Vigyan Yuva awardee Swarup Kumar Parida: Chickpea that tolerates drought
The agricultural scientist uses novel techniques for molecular breeding of superior crop varieties, particularly a drought-tolerant variety of chickpea.
Swarup Kumar Parida of the National Plant Genome Research Institute, New Delhi, one of the winners of the Shanti Swarup Bhatnagar awards in Agricultural Science, describes his work on molecular breeding of superior crops, particularly drought-tolerant chickpea.
What I do
I work in the area of next-generation molecular breeding for crop improvement. We have developed novel concepts and diverse integrated genomics-assisted breeding strategies for rice and chickpea aimed at improving yield, plant architecture, nutritional quality and rice and chickpea to abiotic stress.
How I do it
We employ multiple integrated genomic strategies to introgress (transfer genetic material) superior genes and favourable traits into a number of popular Indian cultivars. Our marker-assisted breeding has led to five high-yielding, stress-tolerant crop varieties enriched with nutritional quality traits. Our research outcomes represent the top 5% of the quality output in the area of molecular genetics and genomics-assisted crop improvement.

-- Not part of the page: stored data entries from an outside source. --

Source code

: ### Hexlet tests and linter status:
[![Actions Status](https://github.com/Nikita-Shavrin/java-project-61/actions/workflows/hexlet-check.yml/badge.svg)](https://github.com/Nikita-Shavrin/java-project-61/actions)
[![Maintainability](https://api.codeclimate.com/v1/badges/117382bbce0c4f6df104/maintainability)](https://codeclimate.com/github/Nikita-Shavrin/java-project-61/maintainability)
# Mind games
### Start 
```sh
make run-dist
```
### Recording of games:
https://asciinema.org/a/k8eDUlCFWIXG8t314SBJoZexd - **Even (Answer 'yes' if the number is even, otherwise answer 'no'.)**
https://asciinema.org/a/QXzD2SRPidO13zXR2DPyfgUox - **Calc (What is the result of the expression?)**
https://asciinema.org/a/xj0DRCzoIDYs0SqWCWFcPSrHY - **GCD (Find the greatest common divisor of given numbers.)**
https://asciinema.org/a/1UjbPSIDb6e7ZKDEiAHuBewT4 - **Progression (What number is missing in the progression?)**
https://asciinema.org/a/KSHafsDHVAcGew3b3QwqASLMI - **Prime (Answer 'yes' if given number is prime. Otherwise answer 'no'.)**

For drought-tolerant chickpea, we used the drought-tolerance characteristic of an Indian landrace and introgressed it into an already popular chickpea variety, which led to an improved desi variety with enhanced yield and productivity (11-15% higher) under drought stress. This variety, with 23-25% seed protein content, is resistant to major diseases such as fusarium wilt, dry root rot, collar rot and pod borer of chickpea.
These improved drought tolerant high-yielding chickpea varieties, now approved by the government, will ensure pulse crop self-sufficiency, productivity as well as food and nutrition security amid the scenario of climate change.